Microfinance Institutions Urge Rwandans to Embrace Saving Despite Limited Means

As the latest Finscope report reveals a decline in the number of people saving through microfinance institutions, leaders of the umbrella body representing these institutions are urging Rwandans to rethink their attitudes toward saving, emphasizing that saving is not about the size of one’s income but about building a sustainable culture that secures the future.
The leadership of Rwanda’s association of micro and small financial institutions has reiterated that saving is a cornerstone of financial stability and long-term development, while expressing concern over data showing a steady decline in saving habits across the country.
This appeal follows the publication of the Finscope 2024 report, which indicates that fewer citizens are saving through microfinance institutions compared to previous years. According to the association, this trend threatens efforts aimed at financial inclusion and household economic resilience if it is not urgently addressed.
Across different regions of the country, residents interviewed by Top Africa News acknowledged the importance of saving but said that daily living costs continue to limit their ability to put money aside.

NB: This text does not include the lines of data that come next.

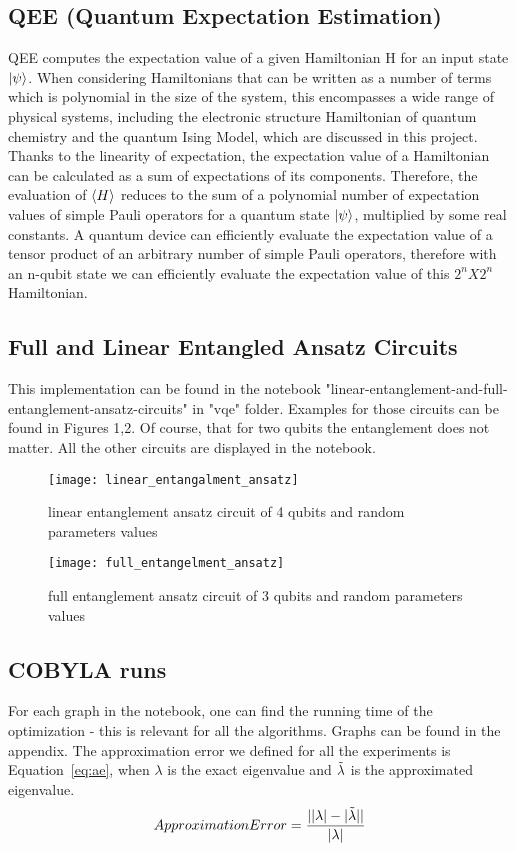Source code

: \documentclass[12pt, a4paper]{article}
\newcommand{\eqnref}[1]{Equation~\ref{#1}}
\begin{document}
    \subsection{QEE (Quantum Expectation Estimation)}
    QEE computes the expectation value of a given
    Hamiltonian H for an input state $\ket{\psi}$.
    When considering Hamiltonians that can be written as a number of terms which is polynomial in the size of the system, this encompasses a wide
    range of physical systems, including the electronic structure Hamiltonian of quantum chemistry and the quantum Ising Model, which are discussed in this project.
    Thanks to the linearity of expectation, the expectation value of a Hamiltonian can be calculated as a sum of expectations of its components.
    Therefore, the evaluation of $\expval{H}$ reduces to the sum of a polynomial number of expectation values of simple Pauli operators for a quantum state $\ket{\psi}$,
    multiplied by some real constants. A quantum device
    can efficiently evaluate the expectation value of a tensor
    product of an arbitrary number of simple Pauli operators, therefore with an n-qubit state we can efficiently
    evaluate the expectation value of this ${2^n X 2^n}$ Hamiltonian.


    \subsection{Full and Linear Entangled Ansatz Circuits}
    This implementation can be found in the notebook "linear-entanglement-and-full-entanglement-ansatz-circuits" in "vqe" folder.
    Examples for those circuits can be found in Figures 1,2. Of course, that for two qubits the entanglement does not matter. All the other circuits are displayed in the notebook.

    \begin{figure}
        \texttt{[image: linear\_entangalment\_ansatz]}
        \centering
        \caption{linear entanglement ansatz circuit of 4 qubits and random parameters values}
    \end{figure}

    \begin{figure}
        \texttt{[image: full\_entangelment\_ansatz]}
        \centering
        \caption{full entanglement ansatz circuit of 3 qubits and random parameters values}
    \end{figure}

    \subsection{COBYLA runs}
    For each graph in the notebook, one can find the running time of the optimization - this is relevant for all the algorithms.
    Graphs can be found in the appendix.
    The approximation error we defined for all the experiments is \eqnref{eq:ae}, when $\lambda$ is the exact eigenvalue and $\Tilde{\lambda}$ is the approximated eigenvalue.
    \begin{equation}\label{eq:ae}
    Approximation Error = \dfrac{||\lambda|-|\Tilde{\lambda}||}{|\lambda|}
    \end{equation}
\end{document}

Mukamana Claudine, a resident of Gisagara District, explained that her modest income is largely consumed by household needs, leaving little or nothing to save.“When most of what you earn goes toward food and basic necessities, saving becomes extremely difficult. Still, we know that saving is important, and we hope to find ways to save even small amounts,” she said.
Likewise, Nsengimana Emmanuel, a small-scale trader operating in Huye town, pointed out that many people continue to associate saving with wealth, a perception he believes needs to change. “There is a widespread belief that saving is only for people who earn a lot. But even small daily earnings can add up over time, especially when saved through institutions that provide guidance and financial discipline,” Nsengimana noted.
Speaking on the matter, the Chairperson of the Association of Microfinance Institutions, Jackson Kwikiriza, stressed that the challenge facing Rwanda’s saving culture is rooted more in mindset than in income levels.
Kwikiriza explained that many people underestimate the power of small, consistent savings, yet experience shows that gradual saving plays a critical role in helping families cope with emergencies, invest in income-generating activities, and reduce dependence on debt. “Saving should not be viewed as something reserved for those with large incomes. It is a habit and a discipline. Even the smallest amount saved regularly can create a financial safety net over time,” Kwikiriza said.
He further emphasized that microfinance institutions were specifically designed to accommodate low-income earners, offering flexible saving products tailored to their realities. According to him, these institutions encourage people to start with whatever amount they can afford and grow their savings progressively.
Kwikiriza added that saving through formal financial institutions provides security and accountability that informal methods often lack.“When people save in regulated microfinance institutions, their money is safe, traceable, and can be used as a foundation to access credit in the future. Saving opens doors it allows individuals to qualify for loans, invest in small businesses, pay school fees, or respond to emergencies without selling assets,” he explained.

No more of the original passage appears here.